The visualization results of BridgeData v2 are consistent with the paper's proposition: in complex real scenes, active area conditions help the model select the right objects and locations.

Main limitations

open-loop execution: The action sequence is generated and executed once during inference, without online re-planning or closed-loop error correction.
pseudo active region depends on Co-Tracker: Long-term, complex background, occlusion or camera movement will affect point trajectory quality.
Real world quantification is insufficient: BridgeData v2 results are primarily qualitative video plan comparisons and lack system success rate tables.
High training cost: 8 A100 trains diffusion and inverse dynamics from scratch, which is easy to reproduce in ordinary laboratories.
Action space remains mission/platform dependent: Although the title says universal policies, latent inverse dynamics outputs manipulation actions, and cross-robot forms still need to be re-adapted.

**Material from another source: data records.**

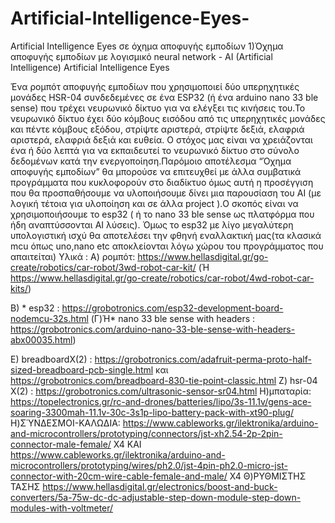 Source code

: # Artificial-Intelligence-Eyes-
Artificial Intelligence Eyes σε όχημα αποφυγής εμποδίων
1)Όχημα αποφυγής εμποδίων με λογισμικό neural network - AI (Artificial Intelligence)
Artificial Intelligence Eyes

Ένα ρομπότ αποφυγής εμποδίων που χρησιμοποιεί δύο υπερηχητικές μονάδες  HSR-04 συνδεδεμένες σε ένα ESP32 (ή ένα arduino nano 33 ble sense) που τρέχει  νευρωνικό δίκτυο για να ελέγξει τις κινήσεις του.Το νευρωνικό δίκτυο έχει δύο κόμβους εισόδου από τις υπερηχητικές μονάδες και πέντε κόμβους εξόδου, στρίψτε αριστερά, στρίψτε δεξιά, ελαφριά αριστερά, ελαφριά δεξιά και  ευθεία.
Ο στόχος μας είναι να χρειάζονται ένα ή δύο λεπτά για να εκπαιδευτεί το νευρωνικό δίκτυο στο σύνολο δεδομένων κατά την ενεργοποίηση.Παρόμοιο αποτέλεσμα “Όχημα αποφυγής εμποδίων” θα μπορούσε να επιτευχθεί με άλλα συμβατικά προγράμματα που κυκλοφορούν στο διαδίκτυο όμως αυτή η προσέγγιση που θα προσπαθήσουμε να υλοποιήσουμε δίνει μια παρουσίαση του AI (με λογική τέτοια για υλοποίηση και σε άλλα project ).Ο σκοπός είναι να χρησιμοποιήσουμε το esp32 ( ή το nano 33 ble sense ως πλατφόρμα που ήδη αναπτύσσονται AI λύσεις). Όμως το esp32 με λίγο μεγαλύτερη υπολογιστική ισχύ θα αποτελέσει την φθηνή εναλλακτική μας(τα κλασικά mcu όπως uno,nano etc αποκλείονται λόγω χώρου του προγράμματος που απαιτείται)
Υλικά : 
Α)  ρομπότ: https://www.hellasdigital.gr/go-create/robotics/car-robot/3wd-robot-car-kit/
(Ή  https://www.hellasdigital.gr/go-create/robotics/car-robot/4wd-robot-car-kits/)
 
Β) * esp32 : https://grobotronics.com/esp32-development-board-nodemcu-32s.html
(Γ)Ή* nano 33 ble sense with headers : https://grobotronics.com/arduino-nano-33-ble-sense-with-headers-abx00035.html)
 
Ε) breadboardX(2) : https://grobotronics.com/adafruit-perma-proto-half-sized-breadboard-pcb-single.html και https://grobotronics.com/breadboard-830-tie-point-classic.html
Ζ) hsr-04 X(2) : https://grobotronics.com/ultrasonic-sensor-sr04.html
Η)μπαταρία: https://topelectronics.gr/rc-and-drones/batteries/lipo/3s-11.1v/gens-ace-soaring-3300mah-11.1v-30c-3s1p-lipo-battery-pack-with-xt90-plug/
Η)ΣΎΝΔΕΣΜΟΙ-ΚΑΛΩΔΙΑ: https://www.cableworks.gr/ilektronika/arduino-and-microcontrollers/prototyping/connectors/jst-xh2.54-2p-2pin-connector-male-female/  Χ4  ΚΑΙ https://www.cableworks.gr/ilektronika/arduino-and-microcontrollers/prototyping/wires/ph2.0/jst-4pin-ph2.0-micro-jst-connector-with-20cm-wire-cable-female-and-male/  Χ4
Θ)ΡΥΘΜΙΣΤΗΣ ΤΑΣΗΣ https://www.hellasdigital.gr/electronics/boost-and-buck-converters/5a-75w-dc-dc-adjustable-step-down-module-step-down-modules-with-voltmeter/
 
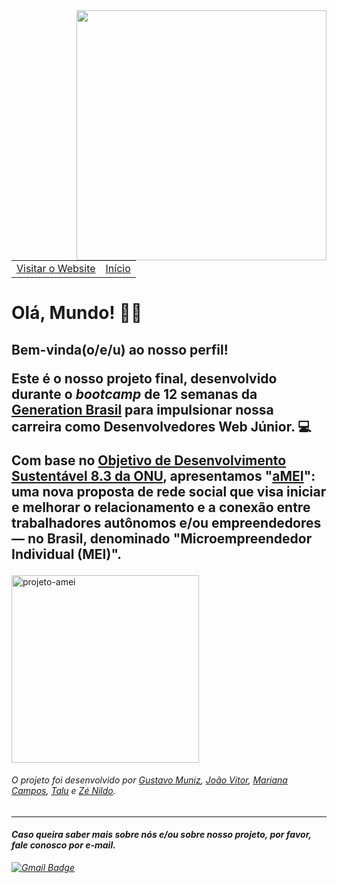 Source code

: <img align="right" width="400" height="400" src="https://i.imgur.com/XTbt2md.png">

<table>
    <tr>
        <td><a href="https://amei.netlify.app/" target="_blank">Visitar o Website</a></td>
        <td><a href="https://github.com/projeto-amei" target="_blank">Início</td>
    </tr>
</table> 
<h1>Olá, Mundo! 💜🧡</h1> 

<p><h2><b>Bem-vinda(o/e/u) ao nosso perfil!</b></p>

<p>Este é o nosso projeto final, desenvolvido durante o <i>bootcamp</i> de 12 semanas da <a href="https://brazil.generation.org/">Generation Brasil</a> para impulsionar nossa carreira como <b>Desenvolvedores Web Júnior</b>. 💻
</p>

<p>Com base no <a href="https://brasil.un.org/pt-br/sdgs/8" target="_blank">Objetivo de Desenvolvimento Sustentável 8.3 da ONU</a>, apresentamos "<a href="https://amei.netlify.app/" target="_blank">aMEI</a>": uma nova proposta
de rede social que visa iniciar e melhorar o relacionamento e a conexão entre trabalhadores autônomos e/ou empreendedores — no Brasil, denominado
"Microempreendedor Individual (MEI)".</h2>


<p><img align="center" height="300cm" src="https://github-readme-stats.vercel.app/api/top-langs?username=projeto-amei&show_icons=true&locale=en&layout=compact&theme=vision-friendly-dark" alt="projeto-amei" /></p>


<h6><i>O projeto foi desenvolvido por <a href="https://github.com/gumunizs">Gustavo Muniz</a>, <a href="https://github.com/joaovitormo">João Vitor</a>,
<a href="https://github.com/marianac-campos">Mariana Campos</a>, <a href="https://github.com/t4lu">Talu</a> e <a href="https://github.com/xnildo">Zé Nildo</a>.</h6>

<hr>
<h4>Caso queira saber mais sobre nós e/ou sobre nosso projeto, por favor, fale conosco por e-mail.</h2></p></h4>

[![Gmail Badge](https://img.shields.io/badge/-Gmail-c14438?style=flat-square&logo=Gmail&logoColor=white&link=mailto:pi.do.grupo4@gmail.com)](mailto:pi.do.grupo4@gmail.com)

Questions to ask while reading

Does the active region condition just help with "object selection", or does it also improve contact patterns and fine trajectories?
If a task requires different active regions for multiple stages, is a single initial active region sufficient?
Will extending the active region from the initial frame condition to the temporal active region further improve long tasks?
If real strategy rollout is implemented on BridgeData v2, can the qualitative video advantage be stably transformed into a success rate advantage?
Can VLM/text-guided segmentation replace the pseudo-label process of Co-Tracker + SAM in the future?